What drew you towards industry?
I really liked the idea of working on something and be able to follow the project all the way through in order to see the results of my work. I enjoyed my time in academia, but I really felt like industry gave me a better opportunity to see the direct impact of my work. Additionally, by working in vaccines clinical development, you’re relatively close to the patient, and you’re able to put a face to the people you’re trying to help through your work.
I also really like the mix of science and business that the pharmaceutical industry offers. This interest in the intersection of science and business is what really drew me to the pharmaceutical industry, and before that, to the UNC PSM program in Toxicology.
What are your big hobbies in your free time?
Well, I just moved to Washington DC, so I’ve been spending much of my free time exploring the area, trying out new restaurants and seeing all of the sights in the city. I’ve been in the DC area for a few months now and I still keep finding great new restaurants!
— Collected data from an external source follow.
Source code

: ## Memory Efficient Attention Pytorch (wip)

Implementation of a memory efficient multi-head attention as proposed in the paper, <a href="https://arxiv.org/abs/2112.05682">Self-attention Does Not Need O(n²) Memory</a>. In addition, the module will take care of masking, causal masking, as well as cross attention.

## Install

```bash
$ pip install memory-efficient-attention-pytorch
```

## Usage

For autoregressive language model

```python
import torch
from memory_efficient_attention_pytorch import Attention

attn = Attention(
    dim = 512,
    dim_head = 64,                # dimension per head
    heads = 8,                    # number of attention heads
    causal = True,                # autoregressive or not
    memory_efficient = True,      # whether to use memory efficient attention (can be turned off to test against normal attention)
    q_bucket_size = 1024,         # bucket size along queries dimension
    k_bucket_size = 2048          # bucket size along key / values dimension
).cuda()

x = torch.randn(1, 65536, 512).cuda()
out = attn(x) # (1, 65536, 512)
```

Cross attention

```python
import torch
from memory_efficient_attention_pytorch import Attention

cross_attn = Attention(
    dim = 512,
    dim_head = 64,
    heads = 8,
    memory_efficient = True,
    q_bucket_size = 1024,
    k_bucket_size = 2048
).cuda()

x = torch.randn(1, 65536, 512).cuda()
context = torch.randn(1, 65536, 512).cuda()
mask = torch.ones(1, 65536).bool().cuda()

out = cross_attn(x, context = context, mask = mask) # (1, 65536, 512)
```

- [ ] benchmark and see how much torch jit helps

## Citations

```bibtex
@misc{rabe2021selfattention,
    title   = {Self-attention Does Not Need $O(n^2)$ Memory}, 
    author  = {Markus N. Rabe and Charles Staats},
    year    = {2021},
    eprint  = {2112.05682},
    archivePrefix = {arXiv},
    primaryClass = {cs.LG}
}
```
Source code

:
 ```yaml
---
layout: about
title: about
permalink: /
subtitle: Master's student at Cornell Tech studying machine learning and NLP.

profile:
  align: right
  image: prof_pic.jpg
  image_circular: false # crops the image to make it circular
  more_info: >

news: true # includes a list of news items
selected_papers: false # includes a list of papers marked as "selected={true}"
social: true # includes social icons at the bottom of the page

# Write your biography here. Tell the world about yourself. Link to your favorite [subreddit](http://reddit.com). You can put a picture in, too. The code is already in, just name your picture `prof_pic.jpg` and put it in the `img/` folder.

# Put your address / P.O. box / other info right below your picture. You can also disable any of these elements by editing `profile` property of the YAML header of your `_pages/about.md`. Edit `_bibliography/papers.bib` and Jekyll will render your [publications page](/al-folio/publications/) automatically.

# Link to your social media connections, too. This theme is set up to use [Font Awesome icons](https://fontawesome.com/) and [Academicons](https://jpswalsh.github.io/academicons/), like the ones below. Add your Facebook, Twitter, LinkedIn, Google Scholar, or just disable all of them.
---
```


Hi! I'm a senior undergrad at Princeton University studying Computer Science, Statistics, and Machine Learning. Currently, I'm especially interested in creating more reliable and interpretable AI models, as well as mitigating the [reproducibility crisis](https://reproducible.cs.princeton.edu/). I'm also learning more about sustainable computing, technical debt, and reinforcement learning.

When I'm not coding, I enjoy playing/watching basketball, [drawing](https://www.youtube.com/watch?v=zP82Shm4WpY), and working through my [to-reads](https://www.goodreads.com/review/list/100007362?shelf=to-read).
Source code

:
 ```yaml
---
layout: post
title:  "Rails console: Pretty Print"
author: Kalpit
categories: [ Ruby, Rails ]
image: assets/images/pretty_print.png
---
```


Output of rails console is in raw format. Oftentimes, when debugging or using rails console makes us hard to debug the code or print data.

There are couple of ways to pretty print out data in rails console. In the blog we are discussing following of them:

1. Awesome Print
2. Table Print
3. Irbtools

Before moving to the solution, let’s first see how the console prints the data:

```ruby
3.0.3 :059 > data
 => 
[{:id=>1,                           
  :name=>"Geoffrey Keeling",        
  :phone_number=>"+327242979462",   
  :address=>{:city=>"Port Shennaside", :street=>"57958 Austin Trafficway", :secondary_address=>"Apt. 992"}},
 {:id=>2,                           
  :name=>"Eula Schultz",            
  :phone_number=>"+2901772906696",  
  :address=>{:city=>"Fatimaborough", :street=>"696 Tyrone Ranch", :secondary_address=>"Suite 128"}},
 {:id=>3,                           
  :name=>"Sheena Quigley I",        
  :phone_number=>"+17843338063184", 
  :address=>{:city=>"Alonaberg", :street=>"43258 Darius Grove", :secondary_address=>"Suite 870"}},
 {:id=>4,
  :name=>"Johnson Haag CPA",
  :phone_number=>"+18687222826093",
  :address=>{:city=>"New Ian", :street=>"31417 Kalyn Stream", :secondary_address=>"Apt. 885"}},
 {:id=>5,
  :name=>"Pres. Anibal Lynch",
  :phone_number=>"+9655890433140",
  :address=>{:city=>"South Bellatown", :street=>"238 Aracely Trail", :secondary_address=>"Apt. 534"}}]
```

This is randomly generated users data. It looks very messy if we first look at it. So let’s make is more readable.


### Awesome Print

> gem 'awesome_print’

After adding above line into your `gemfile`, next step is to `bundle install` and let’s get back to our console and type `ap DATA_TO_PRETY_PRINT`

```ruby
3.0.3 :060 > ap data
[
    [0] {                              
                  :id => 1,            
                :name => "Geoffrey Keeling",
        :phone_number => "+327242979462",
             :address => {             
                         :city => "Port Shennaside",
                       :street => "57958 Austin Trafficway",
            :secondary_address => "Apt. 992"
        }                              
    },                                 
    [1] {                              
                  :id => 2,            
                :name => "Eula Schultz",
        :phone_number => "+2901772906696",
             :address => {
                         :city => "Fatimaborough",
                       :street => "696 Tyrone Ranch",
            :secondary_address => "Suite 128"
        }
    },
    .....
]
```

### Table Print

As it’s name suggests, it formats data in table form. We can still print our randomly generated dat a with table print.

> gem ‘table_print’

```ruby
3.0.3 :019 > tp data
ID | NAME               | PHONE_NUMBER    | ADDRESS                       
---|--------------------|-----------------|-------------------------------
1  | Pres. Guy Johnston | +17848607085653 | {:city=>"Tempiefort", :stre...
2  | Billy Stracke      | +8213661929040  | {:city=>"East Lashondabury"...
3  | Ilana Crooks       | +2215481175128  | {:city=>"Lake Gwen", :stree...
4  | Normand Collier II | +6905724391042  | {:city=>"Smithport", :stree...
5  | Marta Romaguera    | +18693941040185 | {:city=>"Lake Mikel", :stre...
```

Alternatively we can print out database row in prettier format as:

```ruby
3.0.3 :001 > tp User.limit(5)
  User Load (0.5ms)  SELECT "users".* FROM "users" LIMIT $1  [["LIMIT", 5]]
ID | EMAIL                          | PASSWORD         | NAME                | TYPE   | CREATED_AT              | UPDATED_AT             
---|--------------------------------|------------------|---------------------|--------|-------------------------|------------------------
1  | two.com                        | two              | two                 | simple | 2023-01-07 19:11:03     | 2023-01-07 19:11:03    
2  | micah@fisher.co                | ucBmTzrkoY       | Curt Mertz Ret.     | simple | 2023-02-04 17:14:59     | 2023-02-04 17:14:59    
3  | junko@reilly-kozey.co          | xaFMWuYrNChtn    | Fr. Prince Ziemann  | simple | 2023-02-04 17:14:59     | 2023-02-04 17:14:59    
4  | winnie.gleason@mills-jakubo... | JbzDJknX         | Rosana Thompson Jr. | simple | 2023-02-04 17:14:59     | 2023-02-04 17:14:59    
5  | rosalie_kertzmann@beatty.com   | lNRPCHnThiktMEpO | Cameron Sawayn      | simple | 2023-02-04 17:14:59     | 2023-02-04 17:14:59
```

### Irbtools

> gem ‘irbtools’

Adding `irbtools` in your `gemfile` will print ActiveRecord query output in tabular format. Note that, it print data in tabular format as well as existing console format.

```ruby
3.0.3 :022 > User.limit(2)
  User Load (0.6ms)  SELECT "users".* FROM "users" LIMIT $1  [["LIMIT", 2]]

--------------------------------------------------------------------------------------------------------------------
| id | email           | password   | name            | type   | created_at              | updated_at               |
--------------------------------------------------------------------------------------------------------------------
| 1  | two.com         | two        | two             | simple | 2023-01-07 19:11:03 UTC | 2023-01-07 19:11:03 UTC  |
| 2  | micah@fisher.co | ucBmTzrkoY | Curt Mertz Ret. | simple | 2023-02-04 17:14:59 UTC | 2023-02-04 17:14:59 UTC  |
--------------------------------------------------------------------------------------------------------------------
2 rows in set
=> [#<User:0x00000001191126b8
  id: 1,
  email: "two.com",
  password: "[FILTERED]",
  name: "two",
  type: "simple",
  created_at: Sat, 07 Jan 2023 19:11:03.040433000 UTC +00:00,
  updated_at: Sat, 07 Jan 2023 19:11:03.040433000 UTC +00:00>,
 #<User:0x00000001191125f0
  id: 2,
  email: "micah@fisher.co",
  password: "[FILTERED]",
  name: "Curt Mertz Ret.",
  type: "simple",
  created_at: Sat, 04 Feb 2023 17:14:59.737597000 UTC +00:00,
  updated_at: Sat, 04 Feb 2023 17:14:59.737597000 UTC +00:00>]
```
Other than that, I just try to get outside or go hiking as much as possible.
About the author: Brett is a third-year Ph.D student in the Curriculum in Toxicology at the University of North Carolina at Chapel Hill. He works in the laboratories of Dr. Michael Madden and Dr. Joachim Pleil where he is researching High Throughput Screening techniques. In his free time, he enjoys fly fishing, backpacking, and watching Carolina Basketball.